Tradisi  lain yang menarik perhatian menjelang Maulid Nabi di Keraton Kanoman adalah pencucian gamelan sekaten atau nyiram gong sekaten. Tujuan dari ritual ini tidak hanya membersihkan gamelan yang telah berusia ratusan tahun, tetapi juga sebagai ajang untuk memperoleh berkah. Masyarakat berlomba-lomba untuk mendapatkan air bekas pencucian gamelan sekaten ini. Mereka percaya bahwa dengan menggunakan air tersebut, mereka dapat menjaga kesehatan tubuh. Selain itu, mereka juga memercikkan air tersebut ke sawah dengan harapan mendapatkan hasil panen yang melimpah.
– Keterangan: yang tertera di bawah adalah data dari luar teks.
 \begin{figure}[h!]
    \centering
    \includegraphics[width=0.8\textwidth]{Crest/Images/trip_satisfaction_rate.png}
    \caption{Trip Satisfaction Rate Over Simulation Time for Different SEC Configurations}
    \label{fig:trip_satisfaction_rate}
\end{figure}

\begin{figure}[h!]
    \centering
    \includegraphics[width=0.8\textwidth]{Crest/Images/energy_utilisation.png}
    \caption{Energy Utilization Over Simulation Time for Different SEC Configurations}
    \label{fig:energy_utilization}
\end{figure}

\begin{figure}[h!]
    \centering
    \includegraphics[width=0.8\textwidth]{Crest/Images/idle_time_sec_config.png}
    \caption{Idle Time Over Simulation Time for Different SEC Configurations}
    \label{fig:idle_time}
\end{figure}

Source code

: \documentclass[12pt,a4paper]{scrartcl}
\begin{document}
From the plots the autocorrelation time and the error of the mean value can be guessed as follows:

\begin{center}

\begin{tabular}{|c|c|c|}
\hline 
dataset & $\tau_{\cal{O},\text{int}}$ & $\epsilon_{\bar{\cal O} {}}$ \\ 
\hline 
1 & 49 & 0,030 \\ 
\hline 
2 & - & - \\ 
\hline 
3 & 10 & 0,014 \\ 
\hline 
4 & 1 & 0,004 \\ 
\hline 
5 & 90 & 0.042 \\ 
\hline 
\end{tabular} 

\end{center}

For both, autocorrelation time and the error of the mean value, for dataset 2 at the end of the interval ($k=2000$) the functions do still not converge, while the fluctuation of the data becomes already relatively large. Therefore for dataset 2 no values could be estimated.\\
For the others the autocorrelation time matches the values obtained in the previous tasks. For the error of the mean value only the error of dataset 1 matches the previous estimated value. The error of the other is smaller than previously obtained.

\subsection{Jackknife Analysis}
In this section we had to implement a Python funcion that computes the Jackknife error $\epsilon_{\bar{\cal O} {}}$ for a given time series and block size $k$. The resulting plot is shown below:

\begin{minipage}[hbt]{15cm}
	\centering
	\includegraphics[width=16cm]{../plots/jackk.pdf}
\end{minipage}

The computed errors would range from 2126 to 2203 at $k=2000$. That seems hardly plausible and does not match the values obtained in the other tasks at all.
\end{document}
Tradisi pencucian gamelan ini memiliki akar sejarah yang kaya. Dimulai pada tahun 1520 ketika Sultan Trenggono, Raja Demak Bintoro III, memberikan gamelan sekaten kepada Ratu Wulung Ayu. Ratu Wulung Ayu adalah putri Sunan Gunung Jati dan istri Nyimas Tepasari dari Majapahit. Gamelan ini adalah hadiah untuk Ratu Wulung Ayu setelah ditinggalkan oleh suaminya yang baru saja meninggal, Adipati Unus, Raja Demak Bintoro II.

Ratu Wulung Ayu kemudian memutuskan untuk memainkan gamelan tersebut setiap bulan Maulud. Selain sebagai hiburan, permainan gamelan dan tembangnya juga digunakan sebagai sarana dakwah. Saat itu, imbalan atau “tiket” untuk menyaksikan gamelan sekaten adalah dengan menyatakan syahadat. Istilah “sekaten” berasal dari kata “syahadatain” atau “bersyahadat.” Saat ini, bahkan bagi mereka yang belum memeluk Islam tetap bisa dengan sukarela menikmati gamelan sekaten.

Sekaten juga memiliki makna “sekati” atau “sesuka hati” dan “serela hati.” Ini berarti bahwa permainan gamelan sekaten harus dilakukan dengan kerelaan hati. Kerelaan hati ini juga mencerminkan keikhlasan dalam berbagi rezeki ketika gamelan sekaten dimainkan dari tanggal 7 hingga 12 Maulud. Oleh karena itu, tidak mengherankan jika masyarakat sering memberikan uang kepada para pemain gamelan, yang disebut nayaga.

Tak hanya itu, Keraton Kanoman  juga mengadakan pasar muludan selama sebulan penuh, di mana berbagai jenis barang dan jasa dijual, termasuk makanan, obat-obatan, serta layanan ramalan. Pasar ini juga menawarkan berbagai sarana permainan untuk anak-anak, mirip dengan yang dapat ditemukan di pasar malam.